Some sample data would definitely help here :)
I can say some things that might help though…
Fold functions are useful when you can perform a partial aggregation & then combine many of these partial aggregations to produce a result. The count function is the canonical example here. You can partially aggregate by counting elements & then sum those results to compute the result. However, you must have a key to group by (or fold all of the data) - there's no concept of state as you scan over data.

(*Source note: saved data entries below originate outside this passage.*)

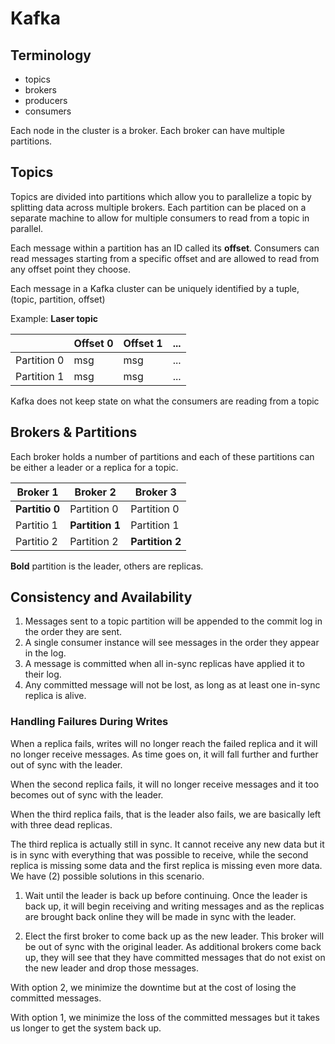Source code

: # Kafka
## Terminology
* topics
* brokers
* producers
* consumers

Each node in the cluster is a broker. Each broker can have multiple partitions.

## Topics
Topics are divided into partitions which allow you to parallelize a topic by splitting data across multiple brokers. Each
partition can be placed on a separate machine to allow for multiple consumers to read from a topic in parallel.

Each message within a partition has an ID called its **offset**. Consumers can read messages starting from a specific
offset and are allowed to read from any offset point they choose.

Each message in a Kafka cluster can be uniquely identified by a tuple, (topic, partition, offset)

Example: **Laser topic**

|              | Offset 0 | Offset 1 | ... |
| ------------ | -------- | -------- | --- |
| Partition 0  | msg      | msg      | ... |
| Partition 1  | msg      | msg      | ... |

Kafka does not keep state on what the consumers are reading from a topic

## Brokers & Partitions
Each broker holds a number of partitions and each of these partitions can be either a leader or a replica for a topic.

| Broker 1       | Broker 2    | Broker 3    |
| ----------     | ----------- | ----------- |
| **Partitio 0** | Partition 0 | Partition 0 |
| Partitio 1 | **Partition 1** | Partition 1 |
| Partitio 2 | Partition 2 | **Partition 2** |

**Bold** partition is the leader, others are replicas.

## Consistency and Availability
1. Messages sent to a topic partition will be appended to the commit log in the order they are sent.
2. A single consumer instance will see messages in the order they appear in the log.
3. A message is committed when all in-sync replicas have applied it to their log.
4. Any committed message will not be lost, as long as at least one in-sync replica is alive.

### Handling Failures During Writes
When a replica fails, writes will no longer reach the failed replica and it will no longer receive messages. As time goes on, it will fall further and further out of sync with the leader.

When the second replica fails, it will no longer receive messages and it too becomes out of sync with the leader.

When the third replica fails, that is the leader also fails, we are basically left with three dead replicas.

The third replica is actually still in sync. It cannot receive any new data but it is in sync with everything that was possible to receive, while the second replica is missing some data and the first replica is missing even more data. We have (2) possible solutions in this scenario.

1. Wait until the leader is back up before continuing. Once the leader is back up, it will begin receiving and writing messages and as the replicas are brought back online they will be made in sync with the leader.

2. Elect the first broker to come back up as the new leader. This broker will be out of sync with the original leader. As additional brokers come back up, they will see that they have committed messages that do not exist on the new leader and drop those messages.

With option 2, we minimize the downtime but at the cost of losing the committed messages.

With option 1, we minimize the loss of the committed messages but it takes us longer to get the system back up.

That said, there's nothing stopping you from making a stateful function like this:
=> (->>
(pig/return [1 2 2 2 3 4 4 4 5 6 6 6])
(pig/mapcat (let [state (atom [])]
(fn [x]
(swap! state conj x)
(when (odd? x)
(let [result @state]
(reset! state [])
[result])))))
(pig/dump))
([1] [2 2 2 3] [4 4 4 5])
There are some caveats though. This state is per-mapper, not global. The ordering of the data is dependent on the platform used, but I would speculate that most would give you the data in the order it's read from the underlying storage. There is no guarantee that any two records will be processed by the same mapper, though these boundaries usually end up matching the underlying splits (depending on the platform options used). And since there's no end-of-seq signal, it's going to drop any trailing data that doesn't have a terminating signal. If you used this technique immediately after a load command where you know that the data is ordered, it might work. If you use this after a join or grouping where the data is scrambled, it's likely not going to be very useful.
A slightly different version of this uses pig/reduce:
=> (->>
(pig/return [1 2 2 2 3 4 4 4 5 6 6 6])
(pig/reduce (fn [acc x]
(let [acc' (update-in acc [(dec (count acc))] conj x)]
(if (odd? x)
(conj acc' [])
acc')))
[[]])
(pig/mapcat identity)
(pig/dump))
([1] [2 2 2 3] [4 4 4 5] [6 6 6])
The downside to this one is that it's going to use a single reducer, so that's a bottleneck. And the entire accumulated result must be processed before emitting results. The benefit is that it's going to process all of the data using this single state, so you wouldn't have to worry about seeing partial data. And there's a clear end signal, so we can clean up when it's done. However, all of the ordering issues still apply.
Is that anywhere close to what you're looking for? Hope that helps some. Let me know if you've got a more concrete example & I'll see what I can think up.
-Matt